5. Take some simple operational steps.
Some simple operational steps could be taken to visibly accelerate the implementation of the AfCFTA. For example, the logistics and supply chain industry could be encouraged to use AfCFTA documents for their operations. Similarly, customs authorities may require companies to register for export in accordance with the AfCFTA rules of origin. Member States of regional economic communities with free trade zones such as the Common Market for Eastern and Southern Africa, the East African Community, the Economic Community of West African States and the Southern African Development Community can immediately agree to add the AfCFTA logo to customs documents used for regional trade. This will demonstrate to all traders that the AfCFTA is up and running.
6. Lead by example.
There needs to be a “demonstration effect” once the AfCFTA is implemented to prove that it can rapidly foster greater intra-African trade. As Mold (2020) pointed out, many countries that have already ratified the agreement have contiguous borders. Tariff reductions could quickly lead to improved trade between these neighboring countries. Which brings us to our last point…

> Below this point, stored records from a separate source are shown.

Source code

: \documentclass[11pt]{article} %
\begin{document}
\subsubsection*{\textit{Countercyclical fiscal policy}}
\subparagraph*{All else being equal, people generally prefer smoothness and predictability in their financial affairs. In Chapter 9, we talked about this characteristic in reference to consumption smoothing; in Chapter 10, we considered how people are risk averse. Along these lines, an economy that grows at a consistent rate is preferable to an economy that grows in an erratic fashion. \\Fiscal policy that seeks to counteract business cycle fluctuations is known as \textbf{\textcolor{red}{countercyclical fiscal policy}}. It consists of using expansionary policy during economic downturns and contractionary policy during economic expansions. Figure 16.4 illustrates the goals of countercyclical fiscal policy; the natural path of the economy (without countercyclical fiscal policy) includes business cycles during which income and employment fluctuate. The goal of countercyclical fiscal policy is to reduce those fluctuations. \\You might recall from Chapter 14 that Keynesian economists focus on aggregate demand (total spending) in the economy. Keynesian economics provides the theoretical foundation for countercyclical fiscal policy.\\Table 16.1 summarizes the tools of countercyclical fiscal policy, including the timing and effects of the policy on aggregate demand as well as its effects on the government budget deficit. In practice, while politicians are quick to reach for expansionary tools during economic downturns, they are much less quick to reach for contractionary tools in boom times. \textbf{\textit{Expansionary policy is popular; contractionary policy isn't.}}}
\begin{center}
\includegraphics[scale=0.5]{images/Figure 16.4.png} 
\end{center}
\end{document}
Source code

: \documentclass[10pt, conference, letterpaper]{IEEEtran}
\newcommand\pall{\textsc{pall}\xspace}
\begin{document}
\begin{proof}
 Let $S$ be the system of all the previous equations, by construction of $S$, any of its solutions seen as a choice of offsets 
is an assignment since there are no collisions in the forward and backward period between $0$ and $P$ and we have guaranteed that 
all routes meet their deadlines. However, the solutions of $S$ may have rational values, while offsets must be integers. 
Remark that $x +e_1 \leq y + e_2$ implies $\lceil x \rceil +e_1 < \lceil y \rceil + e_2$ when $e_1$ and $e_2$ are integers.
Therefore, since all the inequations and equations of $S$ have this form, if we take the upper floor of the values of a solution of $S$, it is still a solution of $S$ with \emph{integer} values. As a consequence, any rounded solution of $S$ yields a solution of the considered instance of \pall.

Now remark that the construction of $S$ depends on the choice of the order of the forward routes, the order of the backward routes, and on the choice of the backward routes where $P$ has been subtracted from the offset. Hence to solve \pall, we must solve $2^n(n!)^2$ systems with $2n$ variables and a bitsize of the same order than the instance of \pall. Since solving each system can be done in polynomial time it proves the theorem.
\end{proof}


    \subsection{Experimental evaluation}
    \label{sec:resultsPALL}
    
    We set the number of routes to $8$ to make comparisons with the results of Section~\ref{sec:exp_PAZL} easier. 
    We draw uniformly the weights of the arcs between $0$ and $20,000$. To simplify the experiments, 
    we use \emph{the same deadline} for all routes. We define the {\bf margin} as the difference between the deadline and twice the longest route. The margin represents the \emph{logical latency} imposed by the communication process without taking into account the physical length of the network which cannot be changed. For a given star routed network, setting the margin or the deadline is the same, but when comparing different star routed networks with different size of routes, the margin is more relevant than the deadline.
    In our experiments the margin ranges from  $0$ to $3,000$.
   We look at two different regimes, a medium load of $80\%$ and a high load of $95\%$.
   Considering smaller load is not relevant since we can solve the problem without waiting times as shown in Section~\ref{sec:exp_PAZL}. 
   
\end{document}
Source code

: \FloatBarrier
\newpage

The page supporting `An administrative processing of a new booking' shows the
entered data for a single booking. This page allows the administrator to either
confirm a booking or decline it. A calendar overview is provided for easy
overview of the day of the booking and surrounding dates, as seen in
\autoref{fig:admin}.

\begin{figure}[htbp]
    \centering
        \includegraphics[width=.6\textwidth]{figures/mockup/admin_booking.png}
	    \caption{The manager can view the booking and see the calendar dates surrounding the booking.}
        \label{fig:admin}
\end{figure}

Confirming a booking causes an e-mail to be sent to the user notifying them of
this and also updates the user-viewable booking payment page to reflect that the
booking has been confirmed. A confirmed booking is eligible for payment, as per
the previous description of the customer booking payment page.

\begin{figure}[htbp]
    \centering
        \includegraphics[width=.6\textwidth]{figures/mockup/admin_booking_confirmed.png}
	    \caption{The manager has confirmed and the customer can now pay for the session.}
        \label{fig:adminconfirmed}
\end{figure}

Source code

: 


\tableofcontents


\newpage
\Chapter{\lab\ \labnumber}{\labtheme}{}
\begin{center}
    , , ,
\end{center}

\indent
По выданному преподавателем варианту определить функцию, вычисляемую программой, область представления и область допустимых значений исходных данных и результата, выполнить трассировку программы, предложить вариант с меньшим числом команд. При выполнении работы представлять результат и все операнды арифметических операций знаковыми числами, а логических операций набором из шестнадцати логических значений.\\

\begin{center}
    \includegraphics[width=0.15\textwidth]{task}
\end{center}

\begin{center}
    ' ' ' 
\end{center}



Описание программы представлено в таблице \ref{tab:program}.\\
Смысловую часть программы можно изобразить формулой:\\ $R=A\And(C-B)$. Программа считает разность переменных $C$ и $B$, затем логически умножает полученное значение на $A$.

7. Present success stories.
The upcoming African Union mid-year summit, to be held in July, can give the AfCFTA a boost by showing the continent’s willingness to trade. Countries that have in place the documents and procedures for handling shipments under the AfCFTA regime should be publicly acclaimed by the world as being open for business. The summit is expected to stress the importance of value addition and diversification in intra-African trade, and request regulatory authorities (especially customs) to operationalize the AfCFTA export and import procedures.
This list is not exhaustive and there are surely many other things that AfCFTA institutions, member states, private sector groups and other stakeholders can do to accelerate the implementation of the ‘AfCFTA. The important thing is to maintain the rhythm. Regional integration is like riding a bicycle – if the momentum is lost, you fall. The key is not to lose sight of the long-term goal of liberalizing intra-African trade and investment over the next decade and to continue to take firm steps in the right direction.
Note: The opinions expressed here are those of the authors and do not necessarily reflect the views of the United Nations or the AfCFTA Secretariat.